Basics of numpy

🏷 ["basics"]

This post aims to give a brief introduction to some important data structures and basic operations in numpy. Topics covered in this post are as follows:

What is an array object?

Simply put, an array is a data structure meant to hold data (generally but not necessarily of similar datatypes) in a particular scheme/format. Formal definition of an array object as per the numpy docs is as follows:

An array object represents a multidimensional, homogeneous array of fixed-size items.

What a recursive definition, or is it? Note that we’re trying to define an array object as defined in numpy and not an array (the definition of an array is already mentioned in the first line of this para: a data-structure holding data in a fixed format). For understanding the definition, we have to first understand all the terms mentioned here. So, let’s start with some intuition from geometry to understand the concept of what dimensions are.
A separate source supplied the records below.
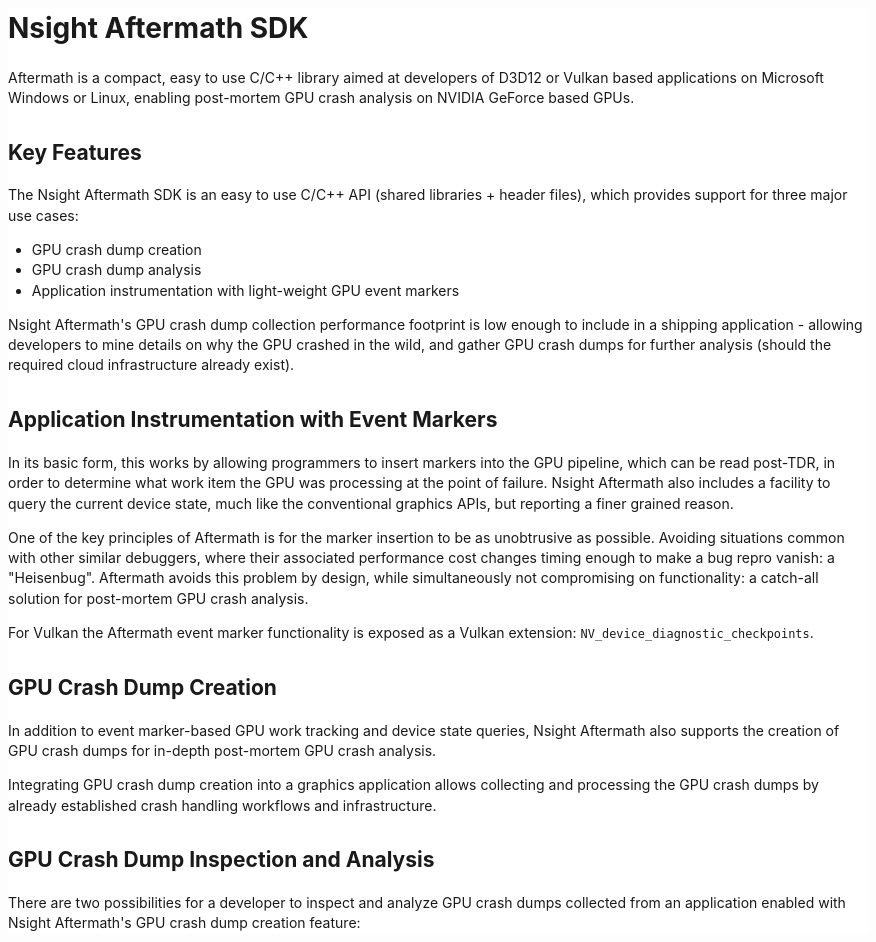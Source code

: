 # Nsight Aftermath SDK

Aftermath is a compact, easy to use C/C++ library aimed at developers of D3D12
or Vulkan based applications on Microsoft Windows or Linux, enabling post-mortem
GPU crash analysis on NVIDIA GeForce based GPUs.

## Key Features

The Nsight Aftermath SDK is an easy to use C/C++ API (shared libraries + header
files), which provides support for three major use cases:

* GPU crash dump creation
* GPU crash dump analysis
* Application instrumentation with light-weight GPU event markers

Nsight Aftermath's GPU crash dump collection performance footprint is low
enough to include in a shipping application - allowing developers to mine
details on why the GPU crashed in the wild, and gather GPU crash dumps for
further analysis (should the required cloud infrastructure already exist).

## Application Instrumentation with Event Markers

In its basic form, this works by allowing programmers to insert markers into
the GPU pipeline, which can be read post-TDR, in order to determine what work
item the GPU was processing at the point of failure. Nsight Aftermath also
includes a facility to query the current device state, much like the
conventional graphics APIs, but reporting a finer grained reason.

One of the key principles of Aftermath is for the marker insertion to be as
unobtrusive as possible. Avoiding situations common with other similar
debuggers, where their associated performance cost changes timing enough to
make a bug repro vanish: a "Heisenbug". Aftermath avoids this problem by
design, while simultaneously not compromising on functionality: a catch-all
solution for post-mortem GPU crash analysis.

For Vulkan the Aftermath event marker functionality is exposed as a Vulkan
extension: `NV_device_diagnostic_checkpoints`.

## GPU Crash Dump Creation

In addition to event marker-based GPU work tracking and device state queries,
Nsight Aftermath also supports the creation of GPU crash dumps for in-depth
post-mortem GPU crash analysis.

Integrating GPU crash dump creation into a graphics application allows
collecting and processing the GPU crash dumps by already established crash
handling workflows and infrastructure.

## GPU Crash Dump Inspection and Analysis

There are two possibilities for a developer to inspect and analyze GPU crash
dumps collected from an application enabled with Nsight Aftermath's GPU crash
dump creation feature:
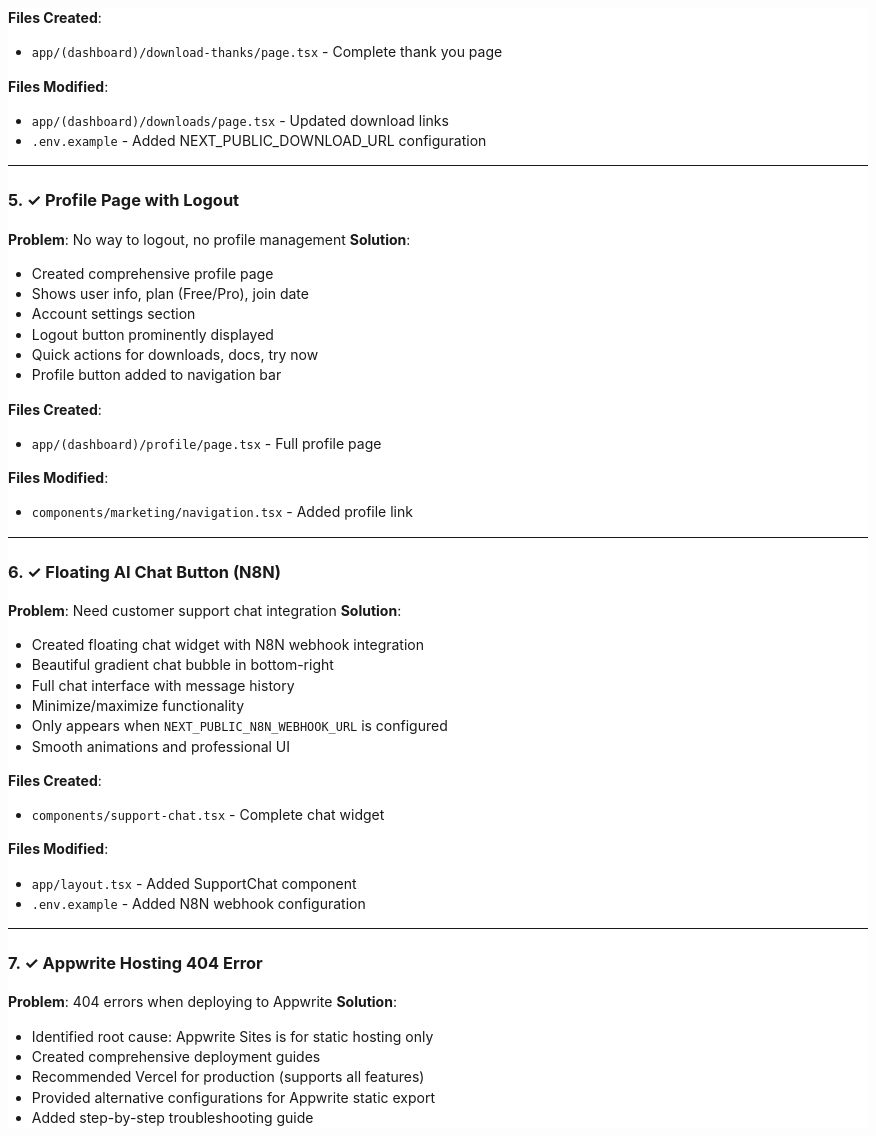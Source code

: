 **Files Created**:
- `app/(dashboard)/download-thanks/page.tsx` - Complete thank you page

**Files Modified**:
- `app/(dashboard)/downloads/page.tsx` - Updated download links
- `.env.example` - Added NEXT_PUBLIC_DOWNLOAD_URL configuration

---

### 5. ✓ Profile Page with Logout
**Problem**: No way to logout, no profile management
**Solution**:
- Created comprehensive profile page
- Shows user info, plan (Free/Pro), join date
- Account settings section
- Logout button prominently displayed
- Quick actions for downloads, docs, try now
- Profile button added to navigation bar

**Files Created**:
- `app/(dashboard)/profile/page.tsx` - Full profile page

**Files Modified**:
- `components/marketing/navigation.tsx` - Added profile link

---

### 6. ✓ Floating AI Chat Button (N8N)
**Problem**: Need customer support chat integration
**Solution**:
- Created floating chat widget with N8N webhook integration
- Beautiful gradient chat bubble in bottom-right
- Full chat interface with message history
- Minimize/maximize functionality
- Only appears when `NEXT_PUBLIC_N8N_WEBHOOK_URL` is configured
- Smooth animations and professional UI

**Files Created**:
- `components/support-chat.tsx` - Complete chat widget

**Files Modified**:
- `app/layout.tsx` - Added SupportChat component
- `.env.example` - Added N8N webhook configuration

---

### 7. ✓ Appwrite Hosting 404 Error
**Problem**: 404 errors when deploying to Appwrite
**Solution**:
- Identified root cause: Appwrite Sites is for static hosting only
- Created comprehensive deployment guides
- Recommended Vercel for production (supports all features)
- Provided alternative configurations for Appwrite static export
- Added step-by-step troubleshooting guide
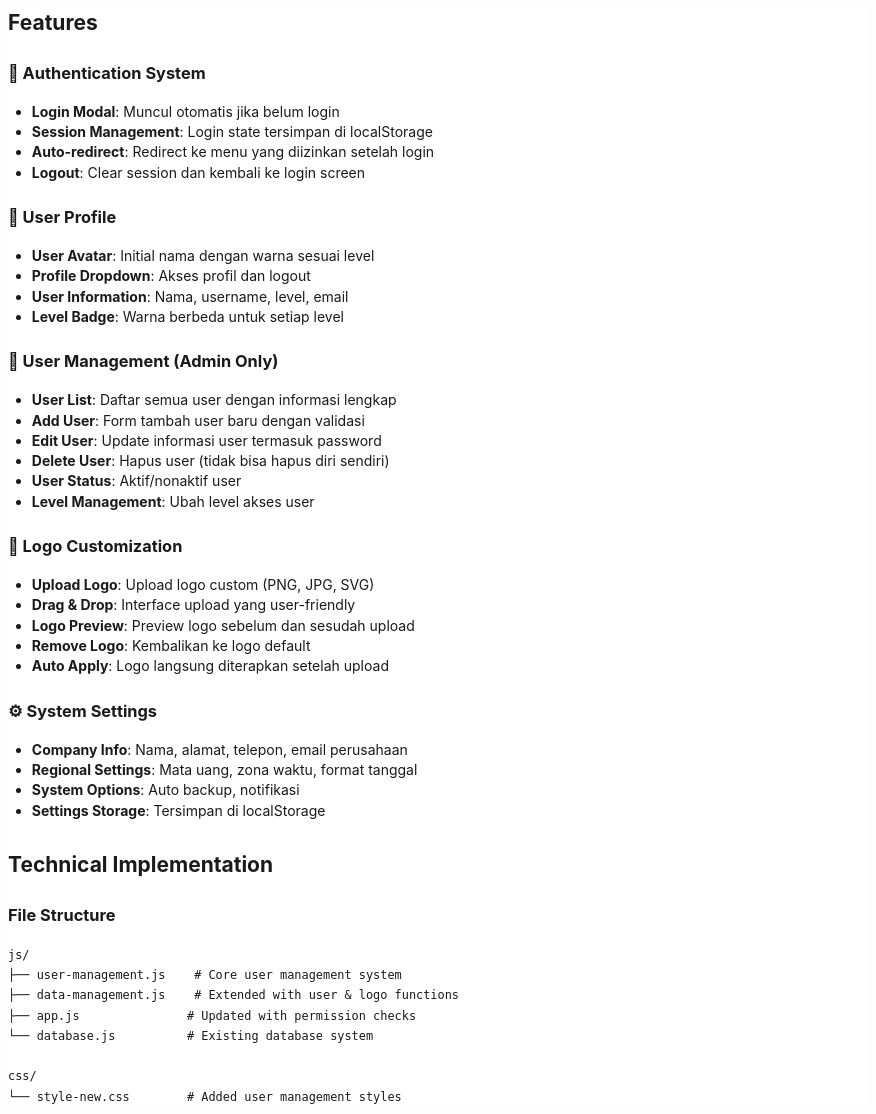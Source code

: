 ## Features

### 🔐 Authentication System
- **Login Modal**: Muncul otomatis jika belum login
- **Session Management**: Login state tersimpan di localStorage
- **Auto-redirect**: Redirect ke menu yang diizinkan setelah login
- **Logout**: Clear session dan kembali ke login screen

### 👤 User Profile
- **User Avatar**: Initial nama dengan warna sesuai level
- **Profile Dropdown**: Akses profil dan logout
- **User Information**: Nama, username, level, email
- **Level Badge**: Warna berbeda untuk setiap level

### 👥 User Management (Admin Only)
- **User List**: Daftar semua user dengan informasi lengkap
- **Add User**: Form tambah user baru dengan validasi
- **Edit User**: Update informasi user termasuk password
- **Delete User**: Hapus user (tidak bisa hapus diri sendiri)
- **User Status**: Aktif/nonaktif user
- **Level Management**: Ubah level akses user

### 🎨 Logo Customization
- **Upload Logo**: Upload logo custom (PNG, JPG, SVG)
- **Drag & Drop**: Interface upload yang user-friendly
- **Logo Preview**: Preview logo sebelum dan sesudah upload
- **Remove Logo**: Kembalikan ke logo default
- **Auto Apply**: Logo langsung diterapkan setelah upload

### ⚙️ System Settings
- **Company Info**: Nama, alamat, telepon, email perusahaan
- **Regional Settings**: Mata uang, zona waktu, format tanggal
- **System Options**: Auto backup, notifikasi
- **Settings Storage**: Tersimpan di localStorage

## Technical Implementation

### File Structure
```
js/
├── user-management.js    # Core user management system
├── data-management.js    # Extended with user & logo functions
├── app.js               # Updated with permission checks
└── database.js          # Existing database system

css/
└── style-new.css        # Added user management styles
```
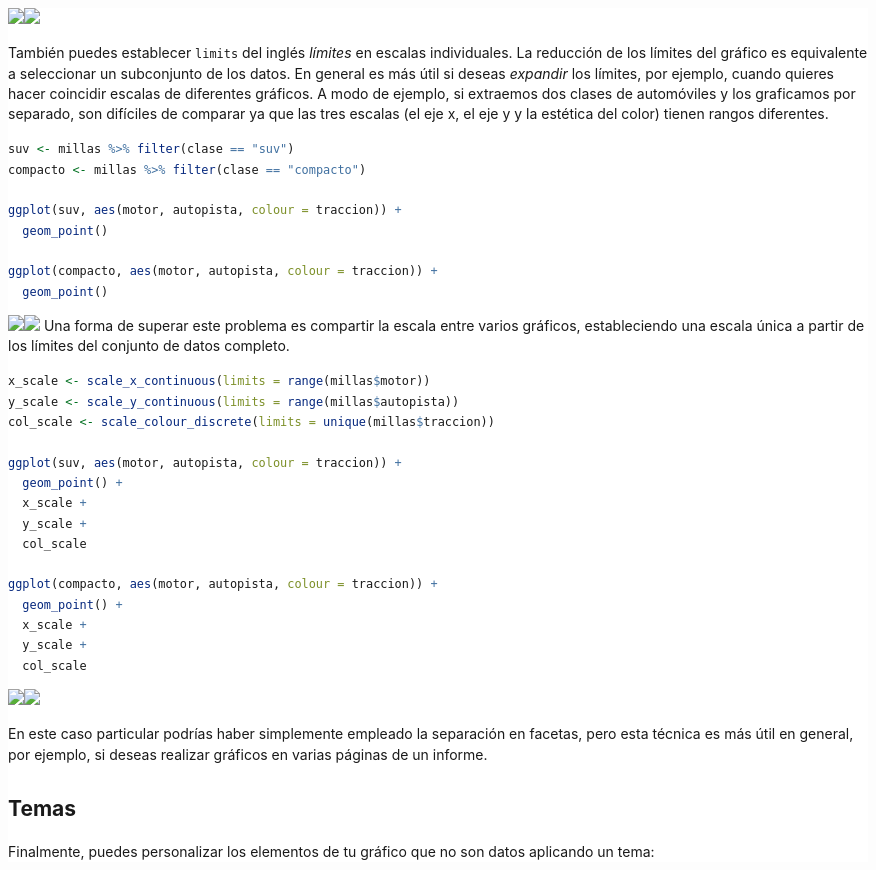 <img src="28-communicate-plots_files/figure-html/unnamed-chunk-28-1.png" width="50%" /><img src="28-communicate-plots_files/figure-html/unnamed-chunk-28-2.png" width="50%" />

También puedes establecer `limits` del inglés *límites* en escalas individuales. La reducción de los límites del gráfico es equivalente a seleccionar un subconjunto de los datos. En general es más útil si deseas *expandir* los límites, por ejemplo, cuando quieres hacer coincidir escalas de diferentes gráficos. A modo de ejemplo, si extraemos dos clases de automóviles y los graficamos por separado, son difíciles de comparar ya que las tres escalas (el eje x, el eje y y la estética del color) tienen rangos diferentes.


```r
suv <- millas %>% filter(clase == "suv")
compacto <- millas %>% filter(clase == "compacto")

ggplot(suv, aes(motor, autopista, colour = traccion)) +
  geom_point()

ggplot(compacto, aes(motor, autopista, colour = traccion)) +
  geom_point()
```

<img src="28-communicate-plots_files/figure-html/unnamed-chunk-29-1.png" width="50%" /><img src="28-communicate-plots_files/figure-html/unnamed-chunk-29-2.png" width="50%" />
Una forma de superar este problema es compartir la escala entre varios gráficos, estableciendo una escala única a partir de los límites del conjunto de datos completo.


```r
x_scale <- scale_x_continuous(limits = range(millas$motor))
y_scale <- scale_y_continuous(limits = range(millas$autopista))
col_scale <- scale_colour_discrete(limits = unique(millas$traccion))

ggplot(suv, aes(motor, autopista, colour = traccion)) +
  geom_point() +
  x_scale +
  y_scale +
  col_scale

ggplot(compacto, aes(motor, autopista, colour = traccion)) +
  geom_point() +
  x_scale +
  y_scale +
  col_scale
```

<img src="28-communicate-plots_files/figure-html/unnamed-chunk-30-1.png" width="50%" /><img src="28-communicate-plots_files/figure-html/unnamed-chunk-30-2.png" width="50%" />

En este caso particular podrías haber simplemente empleado la separación en facetas, pero esta técnica es más útil en general, por ejemplo, si deseas realizar gráficos en varias páginas de un informe.

## Temas

Finalmente, puedes personalizar los elementos de tu gráfico que no son datos aplicando un tema:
In geometry, fundamental unit/building block is a point which is a zero-dimensional entity. When they’re arranged next to each other, we get a contiguous set of points making a line; this is a one-dimensional entity.

Next, when we arrange a set of lines which are at some angle (other than 0 degrees) to one another, we get a plane which is a two dimensional entity and then sets of planes which define a parallelopiped become a three dimensional entity and so on. Since we’re three-dimensional beings, we can visualize 0, 1, 2 and 3-Dimensional structures but this logic of stacking dimensions can continue perpetually and we call the resulting space n-dimensional space.

The nd-array object in numpy can be thought of a generic object capable of representing data in n-dimensions. You can think of a python list as one dimension. When you nest multiple lists within one another, you create what is an n-dimensional array. (n-dimensional is just another way of saying multi-dimensional).

Now that we have some idea of what a dimension is, let’s tackle the second part. Homogeneous simply means that the lists which we nest to create this structure must all contain same kind of items.

Let’s say you have a box of oranges with oranges aligned neatly with their axes perpendicular to each other. This arrangement is a 3-Dimensional one. However if you got a capsicum sitting in one or more spots in this box, you can’t call this arrangement a 3-Dimensional array. Note that it cannot be called an array because you have dissimilar items in the arrangement. That’s what homogeneous means.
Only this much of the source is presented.